相続放棄の手続きを弁護士・司法書士に依頼するメリット
例えば、被相続人が事業家だった場合などは、遺産に含まれるプラスの財産も、マイナスの財産も両方とも多く、内容も複雑なことがあります。
そんなケースでは、熟慮期間のあいだに、遺産に含まれる財産の内容を正確に把握して、プラスの遺産とマイナスの遺産のどちらが多いのか、遺産を相続すべきか相続放棄すべきか、適切、迅速に判断することは、一般の方には難しいでしょう。

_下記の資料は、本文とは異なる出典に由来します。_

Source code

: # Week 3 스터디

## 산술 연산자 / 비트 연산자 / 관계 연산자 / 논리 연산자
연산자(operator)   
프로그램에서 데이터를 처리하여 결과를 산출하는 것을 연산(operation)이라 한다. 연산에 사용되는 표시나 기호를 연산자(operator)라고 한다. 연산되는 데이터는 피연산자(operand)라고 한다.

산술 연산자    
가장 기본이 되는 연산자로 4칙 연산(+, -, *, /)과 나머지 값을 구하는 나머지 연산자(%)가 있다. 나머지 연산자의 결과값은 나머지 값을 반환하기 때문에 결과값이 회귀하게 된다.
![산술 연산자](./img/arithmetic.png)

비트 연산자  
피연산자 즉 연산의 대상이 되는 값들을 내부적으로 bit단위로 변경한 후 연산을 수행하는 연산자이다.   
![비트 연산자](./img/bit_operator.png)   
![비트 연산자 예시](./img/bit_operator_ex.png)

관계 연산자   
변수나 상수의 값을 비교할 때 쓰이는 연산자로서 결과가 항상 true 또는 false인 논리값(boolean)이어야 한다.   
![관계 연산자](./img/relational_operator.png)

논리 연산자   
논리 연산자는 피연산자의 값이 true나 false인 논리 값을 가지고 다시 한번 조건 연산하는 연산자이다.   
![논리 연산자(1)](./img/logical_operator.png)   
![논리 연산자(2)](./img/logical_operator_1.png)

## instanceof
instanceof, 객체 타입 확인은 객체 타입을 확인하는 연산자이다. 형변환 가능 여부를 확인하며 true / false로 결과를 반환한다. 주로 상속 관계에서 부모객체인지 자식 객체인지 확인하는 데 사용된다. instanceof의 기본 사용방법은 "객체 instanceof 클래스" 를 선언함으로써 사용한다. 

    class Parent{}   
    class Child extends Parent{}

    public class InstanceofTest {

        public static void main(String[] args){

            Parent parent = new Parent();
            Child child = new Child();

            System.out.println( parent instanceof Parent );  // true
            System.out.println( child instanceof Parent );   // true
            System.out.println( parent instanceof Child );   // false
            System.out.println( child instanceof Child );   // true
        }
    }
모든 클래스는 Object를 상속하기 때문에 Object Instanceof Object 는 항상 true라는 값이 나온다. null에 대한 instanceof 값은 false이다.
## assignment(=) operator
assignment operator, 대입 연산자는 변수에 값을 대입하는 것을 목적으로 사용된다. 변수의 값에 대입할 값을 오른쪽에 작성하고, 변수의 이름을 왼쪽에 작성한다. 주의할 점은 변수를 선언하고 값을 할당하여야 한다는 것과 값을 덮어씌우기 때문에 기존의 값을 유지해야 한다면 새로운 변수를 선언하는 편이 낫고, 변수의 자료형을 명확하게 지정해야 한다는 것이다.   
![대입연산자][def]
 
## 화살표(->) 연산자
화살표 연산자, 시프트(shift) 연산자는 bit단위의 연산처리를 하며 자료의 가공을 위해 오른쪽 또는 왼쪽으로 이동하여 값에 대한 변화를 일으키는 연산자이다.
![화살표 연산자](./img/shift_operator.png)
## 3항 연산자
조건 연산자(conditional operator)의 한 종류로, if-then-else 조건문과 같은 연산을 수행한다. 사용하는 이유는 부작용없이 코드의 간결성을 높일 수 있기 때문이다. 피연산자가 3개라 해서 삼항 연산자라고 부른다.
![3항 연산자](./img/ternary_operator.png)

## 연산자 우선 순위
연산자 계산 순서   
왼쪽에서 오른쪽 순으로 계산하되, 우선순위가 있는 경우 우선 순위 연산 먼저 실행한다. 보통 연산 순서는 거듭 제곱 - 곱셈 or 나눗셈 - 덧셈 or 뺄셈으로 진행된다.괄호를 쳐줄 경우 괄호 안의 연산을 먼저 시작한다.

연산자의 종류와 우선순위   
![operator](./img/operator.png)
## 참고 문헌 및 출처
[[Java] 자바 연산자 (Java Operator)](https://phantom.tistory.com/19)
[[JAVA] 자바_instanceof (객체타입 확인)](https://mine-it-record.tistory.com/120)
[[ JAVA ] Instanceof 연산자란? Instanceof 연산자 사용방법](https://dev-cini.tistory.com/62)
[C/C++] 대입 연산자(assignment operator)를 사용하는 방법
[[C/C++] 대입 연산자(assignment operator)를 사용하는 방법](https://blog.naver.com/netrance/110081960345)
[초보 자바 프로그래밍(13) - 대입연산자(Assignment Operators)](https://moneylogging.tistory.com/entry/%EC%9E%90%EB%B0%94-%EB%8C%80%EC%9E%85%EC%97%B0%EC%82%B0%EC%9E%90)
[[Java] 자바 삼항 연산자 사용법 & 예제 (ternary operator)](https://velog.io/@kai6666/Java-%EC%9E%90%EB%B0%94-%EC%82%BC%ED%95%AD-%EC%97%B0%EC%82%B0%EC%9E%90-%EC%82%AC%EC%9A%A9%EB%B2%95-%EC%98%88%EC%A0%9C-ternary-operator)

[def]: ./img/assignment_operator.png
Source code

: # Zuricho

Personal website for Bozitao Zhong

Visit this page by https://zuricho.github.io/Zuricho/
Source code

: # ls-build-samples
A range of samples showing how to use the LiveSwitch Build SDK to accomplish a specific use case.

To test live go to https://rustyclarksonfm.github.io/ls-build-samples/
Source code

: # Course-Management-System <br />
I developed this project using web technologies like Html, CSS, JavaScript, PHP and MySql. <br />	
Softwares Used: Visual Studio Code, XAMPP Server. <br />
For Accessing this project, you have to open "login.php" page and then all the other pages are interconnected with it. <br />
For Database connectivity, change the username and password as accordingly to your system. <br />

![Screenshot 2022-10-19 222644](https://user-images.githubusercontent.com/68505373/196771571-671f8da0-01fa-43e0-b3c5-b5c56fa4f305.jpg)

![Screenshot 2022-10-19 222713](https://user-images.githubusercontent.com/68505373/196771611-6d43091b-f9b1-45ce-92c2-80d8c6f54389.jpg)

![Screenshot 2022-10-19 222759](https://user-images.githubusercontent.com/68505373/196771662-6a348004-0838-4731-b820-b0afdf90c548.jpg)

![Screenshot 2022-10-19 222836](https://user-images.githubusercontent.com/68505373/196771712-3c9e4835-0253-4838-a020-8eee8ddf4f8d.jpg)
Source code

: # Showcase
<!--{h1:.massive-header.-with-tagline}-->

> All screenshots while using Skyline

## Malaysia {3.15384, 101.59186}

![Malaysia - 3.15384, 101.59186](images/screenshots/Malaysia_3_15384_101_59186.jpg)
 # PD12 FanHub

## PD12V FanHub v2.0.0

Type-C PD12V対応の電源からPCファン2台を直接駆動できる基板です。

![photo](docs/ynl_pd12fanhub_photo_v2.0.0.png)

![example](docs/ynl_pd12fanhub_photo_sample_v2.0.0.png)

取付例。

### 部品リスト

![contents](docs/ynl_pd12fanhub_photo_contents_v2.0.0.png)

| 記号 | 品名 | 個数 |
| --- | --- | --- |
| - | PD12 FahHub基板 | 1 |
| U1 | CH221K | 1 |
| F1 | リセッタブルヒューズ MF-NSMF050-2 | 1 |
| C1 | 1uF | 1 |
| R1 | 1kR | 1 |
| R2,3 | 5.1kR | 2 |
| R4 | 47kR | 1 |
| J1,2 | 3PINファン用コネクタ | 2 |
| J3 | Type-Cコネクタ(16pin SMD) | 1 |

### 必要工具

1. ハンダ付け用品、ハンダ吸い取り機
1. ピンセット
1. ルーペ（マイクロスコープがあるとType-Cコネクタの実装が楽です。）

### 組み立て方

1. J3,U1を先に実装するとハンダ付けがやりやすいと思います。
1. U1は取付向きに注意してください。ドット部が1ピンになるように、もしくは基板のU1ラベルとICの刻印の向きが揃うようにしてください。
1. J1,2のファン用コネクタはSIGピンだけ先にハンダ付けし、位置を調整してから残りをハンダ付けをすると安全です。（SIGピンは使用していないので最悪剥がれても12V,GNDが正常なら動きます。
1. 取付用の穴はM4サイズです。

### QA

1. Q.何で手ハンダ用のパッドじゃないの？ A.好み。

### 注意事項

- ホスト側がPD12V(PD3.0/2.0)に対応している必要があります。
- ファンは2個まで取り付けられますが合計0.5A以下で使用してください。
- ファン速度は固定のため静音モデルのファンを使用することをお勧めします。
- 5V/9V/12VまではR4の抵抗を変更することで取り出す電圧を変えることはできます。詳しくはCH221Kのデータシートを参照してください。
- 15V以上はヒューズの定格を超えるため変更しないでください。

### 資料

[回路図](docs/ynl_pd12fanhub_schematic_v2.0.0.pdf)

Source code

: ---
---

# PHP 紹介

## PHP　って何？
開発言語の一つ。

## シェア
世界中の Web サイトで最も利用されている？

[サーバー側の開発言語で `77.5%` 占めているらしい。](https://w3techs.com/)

そういうケースでは、弁護士や司法書士に相談することをおすすめします。
専門家に依頼すれば、相続人調査や相続財産調査、相続放棄をするかどうかの判断や裁判所での手続きまでスムーズに終えられる点がメリットです。弁護士であれば相続放棄申述書の作成・提出を代行でき、司法書士であれば作成を代行できます。
まとめ
相続放棄という手続きやその期限を知らなければ、多額の借金や不要な不動産を背負わされることになってしまうこともあります。
相続放棄の申請期限は3か月と決まっているので、相続開始後、なるべく早くから相続財産調査などおこない、相続放棄をすべきか確認するようにしたほうがいいでしょう。
財産調査や相続放棄の手続きに不安がある人は、多少の費用はかかっても、弁護士や司法書士に手続きをすべて任せることも選択肢のひとつです。